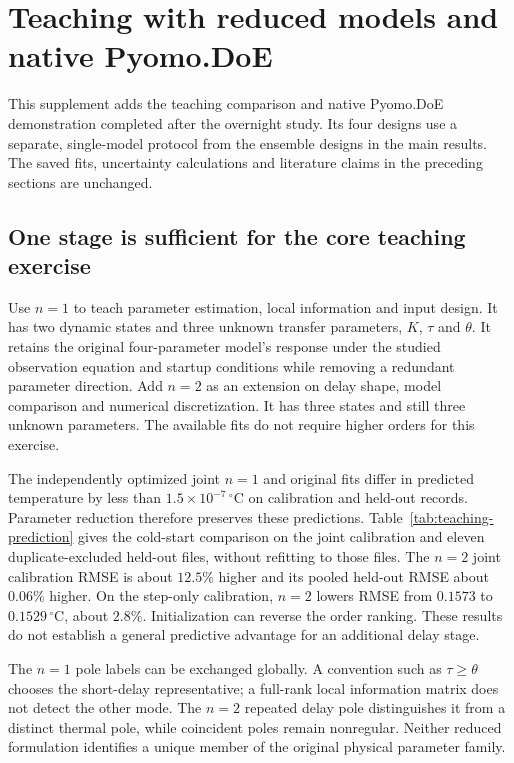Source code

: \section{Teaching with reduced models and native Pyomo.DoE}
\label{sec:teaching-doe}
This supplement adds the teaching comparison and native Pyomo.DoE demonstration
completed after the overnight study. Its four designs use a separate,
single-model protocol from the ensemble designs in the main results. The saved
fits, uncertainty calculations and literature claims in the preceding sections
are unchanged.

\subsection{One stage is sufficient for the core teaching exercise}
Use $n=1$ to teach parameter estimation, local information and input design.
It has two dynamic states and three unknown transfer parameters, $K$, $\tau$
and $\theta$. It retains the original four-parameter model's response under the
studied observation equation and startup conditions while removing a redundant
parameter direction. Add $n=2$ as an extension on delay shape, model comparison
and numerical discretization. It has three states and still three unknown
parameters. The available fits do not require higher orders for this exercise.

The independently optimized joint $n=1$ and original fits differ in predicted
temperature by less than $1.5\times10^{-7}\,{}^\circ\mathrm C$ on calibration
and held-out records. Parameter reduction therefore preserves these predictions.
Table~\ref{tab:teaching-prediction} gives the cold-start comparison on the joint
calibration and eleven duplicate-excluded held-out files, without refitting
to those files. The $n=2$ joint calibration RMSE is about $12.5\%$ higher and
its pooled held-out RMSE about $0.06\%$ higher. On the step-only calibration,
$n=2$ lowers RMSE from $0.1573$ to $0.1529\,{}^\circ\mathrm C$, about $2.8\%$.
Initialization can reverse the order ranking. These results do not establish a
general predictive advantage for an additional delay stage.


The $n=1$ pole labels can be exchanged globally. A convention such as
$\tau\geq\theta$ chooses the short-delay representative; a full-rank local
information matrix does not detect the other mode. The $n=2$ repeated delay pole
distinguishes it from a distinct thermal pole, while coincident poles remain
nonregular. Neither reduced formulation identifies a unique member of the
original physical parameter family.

...

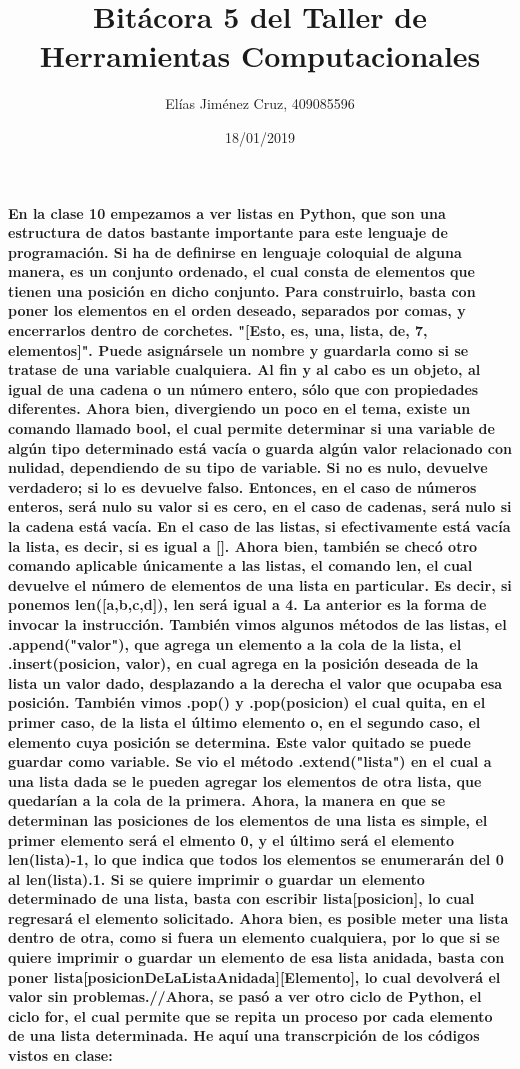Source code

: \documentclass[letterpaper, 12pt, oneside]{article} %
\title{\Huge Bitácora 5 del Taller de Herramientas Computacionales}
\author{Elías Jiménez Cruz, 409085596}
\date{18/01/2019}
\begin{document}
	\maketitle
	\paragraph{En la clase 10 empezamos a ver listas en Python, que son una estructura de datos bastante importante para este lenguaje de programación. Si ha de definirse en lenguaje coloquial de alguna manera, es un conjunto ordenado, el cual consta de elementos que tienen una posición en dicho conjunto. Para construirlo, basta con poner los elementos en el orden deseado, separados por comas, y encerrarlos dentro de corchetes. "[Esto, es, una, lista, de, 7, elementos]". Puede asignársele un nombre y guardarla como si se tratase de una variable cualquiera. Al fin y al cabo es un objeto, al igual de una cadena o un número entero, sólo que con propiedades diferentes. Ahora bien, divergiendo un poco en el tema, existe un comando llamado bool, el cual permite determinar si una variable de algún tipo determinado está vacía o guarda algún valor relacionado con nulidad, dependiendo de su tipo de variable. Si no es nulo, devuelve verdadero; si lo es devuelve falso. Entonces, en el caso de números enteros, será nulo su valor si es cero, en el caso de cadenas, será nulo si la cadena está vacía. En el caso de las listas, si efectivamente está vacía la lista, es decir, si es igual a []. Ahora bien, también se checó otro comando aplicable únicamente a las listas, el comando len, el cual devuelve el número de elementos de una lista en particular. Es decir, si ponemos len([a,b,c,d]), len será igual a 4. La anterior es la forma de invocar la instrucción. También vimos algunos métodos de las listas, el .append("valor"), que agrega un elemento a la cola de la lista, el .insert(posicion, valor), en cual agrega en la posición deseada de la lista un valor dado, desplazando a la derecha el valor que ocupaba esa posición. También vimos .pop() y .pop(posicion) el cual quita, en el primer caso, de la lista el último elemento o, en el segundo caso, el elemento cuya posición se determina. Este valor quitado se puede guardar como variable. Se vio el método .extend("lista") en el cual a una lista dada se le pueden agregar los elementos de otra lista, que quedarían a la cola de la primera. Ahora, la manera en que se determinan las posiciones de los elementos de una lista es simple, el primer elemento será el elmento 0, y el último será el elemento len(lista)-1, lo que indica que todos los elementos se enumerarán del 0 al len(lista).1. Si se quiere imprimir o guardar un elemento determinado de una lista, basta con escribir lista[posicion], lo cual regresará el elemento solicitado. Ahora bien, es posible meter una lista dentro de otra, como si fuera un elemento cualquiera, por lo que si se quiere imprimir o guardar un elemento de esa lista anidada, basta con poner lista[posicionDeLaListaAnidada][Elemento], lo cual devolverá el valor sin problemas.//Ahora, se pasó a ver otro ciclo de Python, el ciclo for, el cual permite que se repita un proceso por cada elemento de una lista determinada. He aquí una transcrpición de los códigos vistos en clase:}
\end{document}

---

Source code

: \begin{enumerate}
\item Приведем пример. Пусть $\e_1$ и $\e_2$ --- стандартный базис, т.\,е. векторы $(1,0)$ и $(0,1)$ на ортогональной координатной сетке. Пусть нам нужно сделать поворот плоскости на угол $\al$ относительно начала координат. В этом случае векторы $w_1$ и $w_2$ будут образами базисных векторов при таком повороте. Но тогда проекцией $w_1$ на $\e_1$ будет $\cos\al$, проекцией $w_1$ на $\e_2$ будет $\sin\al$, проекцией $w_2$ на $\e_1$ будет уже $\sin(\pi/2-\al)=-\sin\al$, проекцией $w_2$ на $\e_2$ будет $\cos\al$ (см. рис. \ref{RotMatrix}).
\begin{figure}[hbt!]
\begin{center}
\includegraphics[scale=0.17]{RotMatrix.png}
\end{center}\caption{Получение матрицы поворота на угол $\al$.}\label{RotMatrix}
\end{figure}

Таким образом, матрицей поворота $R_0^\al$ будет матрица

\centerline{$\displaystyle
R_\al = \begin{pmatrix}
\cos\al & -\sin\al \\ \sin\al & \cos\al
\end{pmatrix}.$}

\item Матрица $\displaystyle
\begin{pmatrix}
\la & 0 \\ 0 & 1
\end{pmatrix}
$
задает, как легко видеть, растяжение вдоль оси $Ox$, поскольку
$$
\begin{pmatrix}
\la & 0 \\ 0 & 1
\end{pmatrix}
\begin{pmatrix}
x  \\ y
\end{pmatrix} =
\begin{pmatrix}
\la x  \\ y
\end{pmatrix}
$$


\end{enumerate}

#### [WORK INSTRUCTION]
In the entries above, find lines with "будет" and copy each.

#### [RESPONSE TO THE EXERCISE]
\item Приведем пример. Пусть $\e_1$ и $\e_2$ --- стандартный базис, т.\,е. векторы $(1,0)$ и $(0,1)$ на ортогональной координатной сетке. Пусть нам нужно сделать поворот плоскости на угол $\al$ относительно начала координат. В этом случае векторы $w_1$ и $w_2$ будут образами базисных векторов при таком повороте. Но тогда проекцией $w_1$ на $\e_1$ будет $\cos\al$, проекцией $w_1$ на $\e_2$ будет $\sin\al$, проекцией $w_2$ на $\e_1$ будет уже $\sin(\pi/2-\al)=-\sin\al$, проекцией $w_2$ на $\e_2$ будет $\cos\al$ (см. рис. \ref{RotMatrix}).
Таким образом, матрицей поворота $R_0^\al$ будет матрица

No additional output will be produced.